## Work item
Lines to restate from the data below: from the one containing "- IIT Kharagpur" to the one containing "Systems \[Fall 2014\]", both included. Give them again exactly, and only them.

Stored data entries

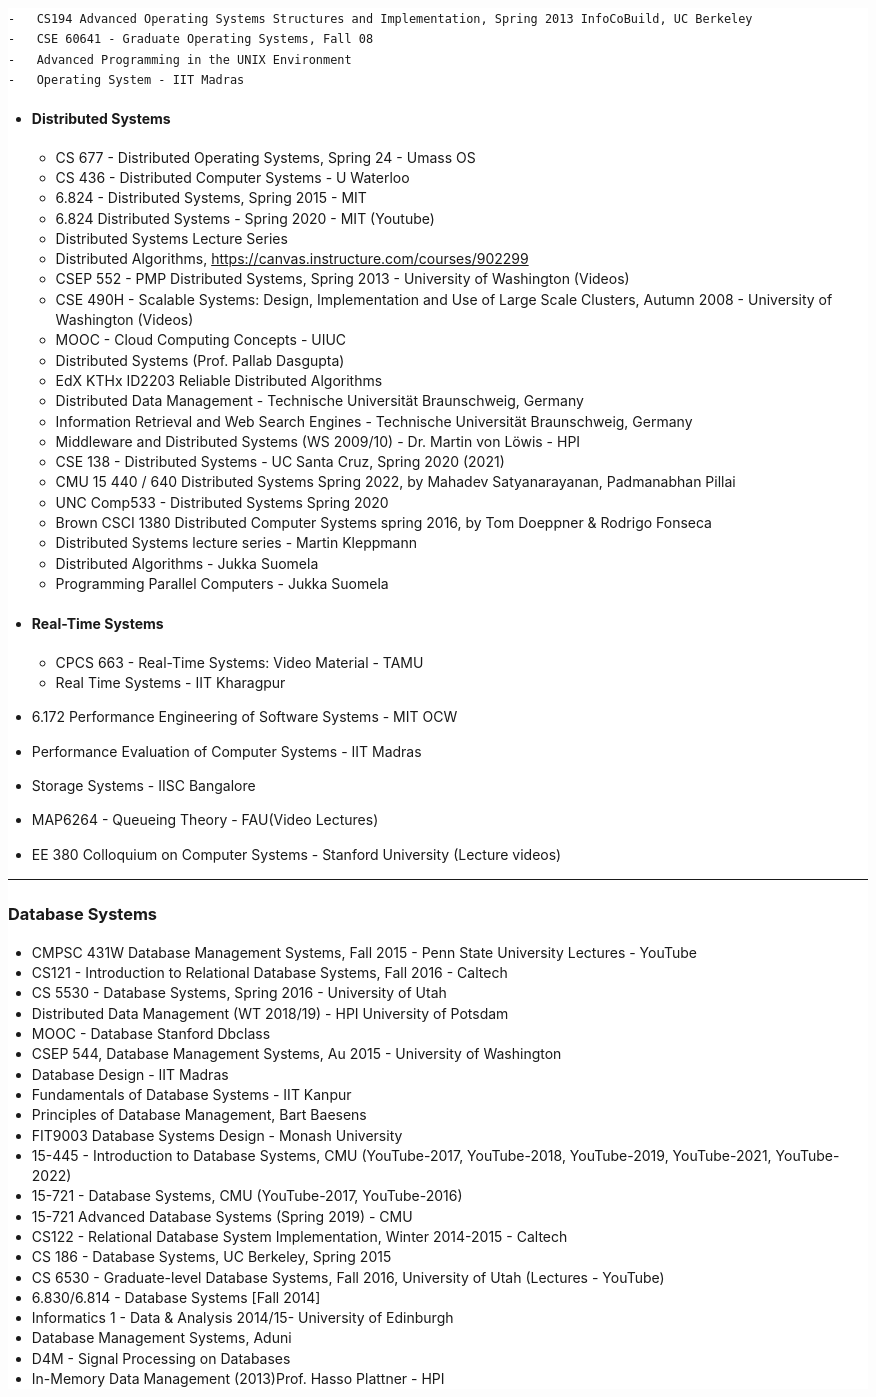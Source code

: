     -   CS194 Advanced Operating Systems Structures and Implementation, Spring 2013 InfoCoBuild, UC Berkeley
    -   CSE 60641 - Graduate Operating Systems, Fall 08
    -   Advanced Programming in the UNIX Environment
    -   Operating System - IIT Madras
-   #### **Distributed Systems**
    
    -   CS 677 - Distributed Operating Systems, Spring 24 - Umass OS
    -   CS 436 - Distributed Computer Systems - U Waterloo
    -   6.824 - Distributed Systems, Spring 2015 - MIT
    -   6.824 Distributed Systems - Spring 2020 - MIT (Youtube)
    -   Distributed Systems Lecture Series
    -   Distributed Algorithms, https://canvas.instructure.com/courses/902299
    -   CSEP 552 - PMP Distributed Systems, Spring 2013 - University of Washington (Videos)
    -   CSE 490H - Scalable Systems: Design, Implementation and Use of Large Scale Clusters, Autumn 2008 - University of Washington (Videos)
    -   MOOC - Cloud Computing Concepts - UIUC
    -   Distributed Systems (Prof. Pallab Dasgupta)
    -   EdX KTHx ID2203 Reliable Distributed Algorithms
    -   Distributed Data Management - Technische Universität Braunschweig, Germany
    -   Information Retrieval and Web Search Engines - Technische Universität Braunschweig, Germany
    -   Middleware and Distributed Systems (WS 2009/10) - Dr. Martin von Löwis - HPI
    -   CSE 138 - Distributed Systems - UC Santa Cruz, Spring 2020 (2021)
    -   CMU 15 440 / 640 Distributed Systems Spring 2022, by Mahadev Satyanarayanan, Padmanabhan Pillai
    -   UNC Comp533 - Distributed Systems Spring 2020
    -   Brown CSCI 1380 Distributed Computer Systems spring 2016, by Tom Doeppner & Rodrigo Fonseca
    -   Distributed Systems lecture series - Martin Kleppmann
    -   Distributed Algorithms - Jukka Suomela
    -   Programming Parallel Computers - Jukka Suomela
-   #### **Real-Time Systems**
    
    -   CPCS 663 - Real-Time Systems: Video Material - TAMU
    -   Real Time Systems - IIT Kharagpur
-   6.172 Performance Engineering of Software Systems - MIT OCW
-   Performance Evaluation of Computer Systems - IIT Madras
-   Storage Systems - IISC Bangalore
-   MAP6264 - Queueing Theory - FAU(Video Lectures)
-   EE 380 Colloquium on Computer Systems - Stanford University (Lecture videos)

* * *

### Database Systems

-   CMPSC 431W Database Management Systems, Fall 2015 - Penn State University Lectures - YouTube
-   CS121 - Introduction to Relational Database Systems, Fall 2016 - Caltech
-   CS 5530 - Database Systems, Spring 2016 - University of Utah
-   Distributed Data Management (WT 2018/19) - HPI University of Potsdam
-   MOOC - Database Stanford Dbclass
-   CSEP 544, Database Management Systems, Au 2015 - University of Washington
-   Database Design - IIT Madras
-   Fundamentals of Database Systems - IIT Kanpur
-   Principles of Database Management, Bart Baesens
-   FIT9003 Database Systems Design - Monash University
-   15-445 - Introduction to Database Systems, CMU (YouTube-2017, YouTube-2018, YouTube-2019, YouTube-2021, YouTube-2022)
-   15-721 - Database Systems, CMU (YouTube-2017, YouTube-2016)
-   15-721 Advanced Database Systems (Spring 2019) - CMU
-   CS122 - Relational Database System Implementation, Winter 2014-2015 - Caltech
-   CS 186 - Database Systems, UC Berkeley, Spring 2015
-   CS 6530 - Graduate-level Database Systems, Fall 2016, University of Utah (Lectures - YouTube)
-   6.830/6.814 - Database Systems \[Fall 2014\]
-   Informatics 1 - Data & Analysis 2014/15- University of Edinburgh
-   Database Management Systems, Aduni
-   D4M - Signal Processing on Databases
-   In-Memory Data Management (2013)Prof. Hasso Plattner - HPI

## Answer to the problem
    -   Real Time Systems - IIT Kharagpur
-   6.172 Performance Engineering of Software Systems - MIT OCW
-   Performance Evaluation of Computer Systems - IIT Madras
-   Storage Systems - IISC Bangalore
-   MAP6264 - Queueing Theory - FAU(Video Lectures)
-   EE 380 Colloquium on Computer Systems - Stanford University (Lecture videos)

* * *

### Database Systems

-   CMPSC 431W Database Management Systems, Fall 2015 - Penn State University Lectures - YouTube
-   CS121 - Introduction to Relational Database Systems, Fall 2016 - Caltech
-   CS 5530 - Database Systems, Spring 2016 - University of Utah
-   Distributed Data Management (WT 2018/19) - HPI University of Potsdam
-   MOOC - Database Stanford Dbclass
-   CSEP 544, Database Management Systems, Au 2015 - University of Washington
-   Database Design - IIT Madras
-   Fundamentals of Database Systems - IIT Kanpur
-   Principles of Database Management, Bart Baesens
-   FIT9003 Database Systems Design - Monash University
-   15-445 - Introduction to Database Systems, CMU (YouTube-2017, YouTube-2018, YouTube-2019, YouTube-2021, YouTube-2022)
-   15-721 - Database Systems, CMU (YouTube-2017, YouTube-2016)
-   15-721 Advanced Database Systems (Spring 2019) - CMU
-   CS122 - Relational Database System Implementation, Winter 2014-2015 - Caltech
-   CS 186 - Database Systems, UC Berkeley, Spring 2015
-   CS 6530 - Graduate-level Database Systems, Fall 2016, University of Utah (Lectures - YouTube)
-   6.830/6.814 - Database Systems \[Fall 2014\]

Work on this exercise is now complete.